**Task description**
In the records below, which lines include "much"? Copy them.

**Working data**
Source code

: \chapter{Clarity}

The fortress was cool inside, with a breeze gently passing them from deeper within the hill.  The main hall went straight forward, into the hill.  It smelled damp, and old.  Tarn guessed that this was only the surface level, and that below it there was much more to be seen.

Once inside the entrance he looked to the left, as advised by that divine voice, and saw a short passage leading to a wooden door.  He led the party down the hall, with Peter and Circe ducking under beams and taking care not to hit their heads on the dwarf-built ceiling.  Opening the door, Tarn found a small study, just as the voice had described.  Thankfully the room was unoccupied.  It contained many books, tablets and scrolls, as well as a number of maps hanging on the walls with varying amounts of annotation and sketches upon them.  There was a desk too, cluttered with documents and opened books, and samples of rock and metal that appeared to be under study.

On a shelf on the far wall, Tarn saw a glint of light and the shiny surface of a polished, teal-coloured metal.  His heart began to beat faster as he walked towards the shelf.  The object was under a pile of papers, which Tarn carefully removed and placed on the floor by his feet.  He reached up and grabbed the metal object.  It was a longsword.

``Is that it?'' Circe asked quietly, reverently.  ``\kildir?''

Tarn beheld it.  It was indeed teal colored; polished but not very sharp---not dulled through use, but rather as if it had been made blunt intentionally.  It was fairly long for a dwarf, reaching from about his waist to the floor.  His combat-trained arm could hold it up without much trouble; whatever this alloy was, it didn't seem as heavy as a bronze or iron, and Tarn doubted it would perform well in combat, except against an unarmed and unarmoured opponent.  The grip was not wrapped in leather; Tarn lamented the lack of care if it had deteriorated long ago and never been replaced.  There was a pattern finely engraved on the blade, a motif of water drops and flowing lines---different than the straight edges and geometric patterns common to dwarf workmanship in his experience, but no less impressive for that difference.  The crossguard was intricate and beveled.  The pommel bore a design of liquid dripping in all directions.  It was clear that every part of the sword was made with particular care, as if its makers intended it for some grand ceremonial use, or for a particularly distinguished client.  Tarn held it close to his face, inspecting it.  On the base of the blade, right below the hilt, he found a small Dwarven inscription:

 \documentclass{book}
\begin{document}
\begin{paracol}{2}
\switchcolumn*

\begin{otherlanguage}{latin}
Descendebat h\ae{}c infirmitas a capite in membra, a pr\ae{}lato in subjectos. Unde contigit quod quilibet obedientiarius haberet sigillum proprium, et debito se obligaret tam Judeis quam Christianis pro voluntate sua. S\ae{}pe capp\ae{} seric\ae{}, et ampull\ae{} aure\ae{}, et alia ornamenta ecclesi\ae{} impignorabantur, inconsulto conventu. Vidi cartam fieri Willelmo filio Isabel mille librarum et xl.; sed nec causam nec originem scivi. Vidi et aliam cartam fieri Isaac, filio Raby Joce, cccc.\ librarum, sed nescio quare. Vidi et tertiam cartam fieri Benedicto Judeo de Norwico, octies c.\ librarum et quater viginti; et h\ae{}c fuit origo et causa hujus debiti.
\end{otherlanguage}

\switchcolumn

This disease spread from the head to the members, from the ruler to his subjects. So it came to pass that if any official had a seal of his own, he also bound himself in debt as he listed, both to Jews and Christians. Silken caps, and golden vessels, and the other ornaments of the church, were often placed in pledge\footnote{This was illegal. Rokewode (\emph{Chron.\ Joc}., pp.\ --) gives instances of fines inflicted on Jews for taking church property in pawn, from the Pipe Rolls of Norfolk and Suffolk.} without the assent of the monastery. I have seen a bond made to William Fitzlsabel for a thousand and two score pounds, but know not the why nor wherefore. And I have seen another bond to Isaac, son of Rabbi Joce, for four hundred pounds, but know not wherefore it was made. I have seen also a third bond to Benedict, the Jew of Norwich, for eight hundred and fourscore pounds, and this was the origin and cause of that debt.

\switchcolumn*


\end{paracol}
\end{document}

**Finished exercise**
The fortress was cool inside, with a breeze gently passing them from deeper within the hill.  The main hall went straight forward, into the hill.  It smelled damp, and old.  Tarn guessed that this was only the surface level, and that below it there was much more to be seen.
Tarn beheld it.  It was indeed teal colored; polished but not very sharp---not dulled through use, but rather as if it had been made blunt intentionally.  It was fairly long for a dwarf, reaching from about his waist to the floor.  His combat-trained arm could hold it up without much trouble; whatever this alloy was, it didn't seem as heavy as a bronze or iron, and Tarn doubted it would perform well in combat, except against an unarmed and unarmoured opponent.  The grip was not wrapped in leather; Tarn lamented the lack of care if it had deteriorated long ago and never been replaced.  There was a pattern finely engraved on the blade, a motif of water drops and flowing lines---different than the straight edges and geometric patterns common to dwarf workmanship in his experience, but no less impressive for that difference.  The crossguard was intricate and beveled.  The pommel bore a design of liquid dripping in all directions.  It was clear that every part of the sword was made with particular care, as if its makers intended it for some grand ceremonial use, or for a particularly distinguished client.  Tarn held it close to his face, inspecting it.  On the base of the blade, right below the hilt, he found a small Dwarven inscription:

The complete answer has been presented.